## About this task
Beginning with the very first line, please reproduce the entries exactly through the line containing "2. **Auto-deny on".

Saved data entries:

┄┄┄┄┄┄┄┄┄┄

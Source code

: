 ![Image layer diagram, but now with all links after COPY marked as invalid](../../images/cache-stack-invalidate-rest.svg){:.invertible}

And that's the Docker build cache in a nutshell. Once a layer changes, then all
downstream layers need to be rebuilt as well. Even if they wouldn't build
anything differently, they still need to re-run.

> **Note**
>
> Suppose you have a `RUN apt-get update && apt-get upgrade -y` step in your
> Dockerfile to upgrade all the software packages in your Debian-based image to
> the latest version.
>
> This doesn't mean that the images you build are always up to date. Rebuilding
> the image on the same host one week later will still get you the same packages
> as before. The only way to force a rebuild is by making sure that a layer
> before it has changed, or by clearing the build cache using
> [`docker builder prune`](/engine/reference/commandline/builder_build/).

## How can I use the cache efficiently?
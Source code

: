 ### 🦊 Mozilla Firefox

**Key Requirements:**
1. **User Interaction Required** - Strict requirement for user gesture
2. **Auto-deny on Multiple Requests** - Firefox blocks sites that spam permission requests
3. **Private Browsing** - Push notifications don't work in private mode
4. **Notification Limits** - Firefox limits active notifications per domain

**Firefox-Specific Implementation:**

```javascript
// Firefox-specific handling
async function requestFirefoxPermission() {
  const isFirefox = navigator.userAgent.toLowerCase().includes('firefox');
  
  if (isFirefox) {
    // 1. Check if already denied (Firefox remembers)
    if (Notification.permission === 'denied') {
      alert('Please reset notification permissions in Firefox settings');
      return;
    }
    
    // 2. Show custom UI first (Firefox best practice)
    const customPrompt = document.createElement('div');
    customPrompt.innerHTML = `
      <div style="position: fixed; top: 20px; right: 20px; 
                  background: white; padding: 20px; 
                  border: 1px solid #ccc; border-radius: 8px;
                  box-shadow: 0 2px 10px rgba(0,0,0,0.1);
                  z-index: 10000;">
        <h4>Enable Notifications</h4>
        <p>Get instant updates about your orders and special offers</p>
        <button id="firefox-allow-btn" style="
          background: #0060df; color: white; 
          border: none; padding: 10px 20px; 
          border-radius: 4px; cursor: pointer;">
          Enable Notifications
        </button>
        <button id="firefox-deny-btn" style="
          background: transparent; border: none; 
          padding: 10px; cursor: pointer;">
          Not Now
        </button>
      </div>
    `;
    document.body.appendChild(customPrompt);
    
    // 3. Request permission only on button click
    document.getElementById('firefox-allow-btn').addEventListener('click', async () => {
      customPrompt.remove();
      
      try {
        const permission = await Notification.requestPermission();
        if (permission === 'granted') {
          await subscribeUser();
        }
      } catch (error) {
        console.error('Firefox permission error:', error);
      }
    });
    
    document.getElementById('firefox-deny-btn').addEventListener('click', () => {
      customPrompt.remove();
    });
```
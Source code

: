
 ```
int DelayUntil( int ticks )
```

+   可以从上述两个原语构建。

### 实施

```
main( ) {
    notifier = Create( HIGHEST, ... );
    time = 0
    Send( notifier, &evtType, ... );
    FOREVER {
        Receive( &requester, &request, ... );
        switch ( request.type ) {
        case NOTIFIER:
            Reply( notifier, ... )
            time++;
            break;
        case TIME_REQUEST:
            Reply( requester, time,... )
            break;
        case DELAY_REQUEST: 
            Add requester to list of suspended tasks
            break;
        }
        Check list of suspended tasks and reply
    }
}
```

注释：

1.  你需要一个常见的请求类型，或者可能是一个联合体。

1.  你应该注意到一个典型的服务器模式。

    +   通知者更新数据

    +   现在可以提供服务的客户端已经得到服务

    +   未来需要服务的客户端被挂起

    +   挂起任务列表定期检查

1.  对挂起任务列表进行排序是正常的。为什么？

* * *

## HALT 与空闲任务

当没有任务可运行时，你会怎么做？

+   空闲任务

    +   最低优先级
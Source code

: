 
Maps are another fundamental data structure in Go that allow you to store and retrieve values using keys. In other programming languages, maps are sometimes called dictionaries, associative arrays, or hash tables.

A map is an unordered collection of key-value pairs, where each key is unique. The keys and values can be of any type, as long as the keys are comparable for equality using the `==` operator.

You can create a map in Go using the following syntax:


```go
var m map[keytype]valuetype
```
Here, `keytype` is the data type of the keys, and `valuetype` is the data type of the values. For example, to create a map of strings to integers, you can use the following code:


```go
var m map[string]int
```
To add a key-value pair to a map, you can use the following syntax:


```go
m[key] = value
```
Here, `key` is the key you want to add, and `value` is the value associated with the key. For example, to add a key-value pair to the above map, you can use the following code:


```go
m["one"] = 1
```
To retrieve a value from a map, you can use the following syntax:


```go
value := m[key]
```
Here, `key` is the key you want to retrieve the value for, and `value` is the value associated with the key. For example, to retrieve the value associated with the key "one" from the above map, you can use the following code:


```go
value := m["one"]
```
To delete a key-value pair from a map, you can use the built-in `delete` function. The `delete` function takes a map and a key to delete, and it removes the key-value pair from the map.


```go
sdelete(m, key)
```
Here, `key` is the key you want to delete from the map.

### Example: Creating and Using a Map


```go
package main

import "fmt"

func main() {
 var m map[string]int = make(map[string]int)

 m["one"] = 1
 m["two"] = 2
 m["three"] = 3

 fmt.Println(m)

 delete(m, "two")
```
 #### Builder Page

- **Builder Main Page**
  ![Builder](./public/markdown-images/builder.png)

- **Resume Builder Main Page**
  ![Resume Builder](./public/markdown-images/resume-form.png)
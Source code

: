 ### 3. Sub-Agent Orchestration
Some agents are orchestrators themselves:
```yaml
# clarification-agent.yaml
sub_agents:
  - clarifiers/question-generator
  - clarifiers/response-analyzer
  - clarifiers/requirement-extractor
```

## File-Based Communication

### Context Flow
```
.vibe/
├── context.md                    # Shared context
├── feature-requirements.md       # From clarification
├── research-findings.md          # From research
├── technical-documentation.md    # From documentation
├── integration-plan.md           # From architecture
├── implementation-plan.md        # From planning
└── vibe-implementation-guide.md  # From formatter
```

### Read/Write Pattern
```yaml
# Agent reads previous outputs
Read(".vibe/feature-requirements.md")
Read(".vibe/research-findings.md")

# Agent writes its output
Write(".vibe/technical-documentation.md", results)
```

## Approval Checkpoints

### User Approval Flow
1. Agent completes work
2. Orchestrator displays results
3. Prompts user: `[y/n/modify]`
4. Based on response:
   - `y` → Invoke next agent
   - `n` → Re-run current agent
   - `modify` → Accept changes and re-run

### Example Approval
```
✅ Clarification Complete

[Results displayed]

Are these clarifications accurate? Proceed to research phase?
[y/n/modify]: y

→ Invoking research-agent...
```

┄┄┄┄┄┄┄┄┄┄

## Completed task
Source code

: ![Image layer diagram, but now with all links after COPY marked as invalid](../../images/cache-stack-invalidate-rest.svg){:.invertible}

And that's the Docker build cache in a nutshell. Once a layer changes, then all
downstream layers need to be rebuilt as well. Even if they wouldn't build
anything differently, they still need to re-run.

> **Note**
>
> Suppose you have a `RUN apt-get update && apt-get upgrade -y` step in your
> Dockerfile to upgrade all the software packages in your Debian-based image to
> the latest version.
>
> This doesn't mean that the images you build are always up to date. Rebuilding
> the image on the same host one week later will still get you the same packages
> as before. The only way to force a rebuild is by making sure that a layer
> before it has changed, or by clearing the build cache using
> [`docker builder prune`](/engine/reference/commandline/builder_build/).

## How can I use the cache efficiently?
Source code

: ### 🦊 Mozilla Firefox

**Key Requirements:**
1. **User Interaction Required** - Strict requirement for user gesture
2. **Auto-deny on Multiple Requests** - Firefox blocks sites that spam permission requests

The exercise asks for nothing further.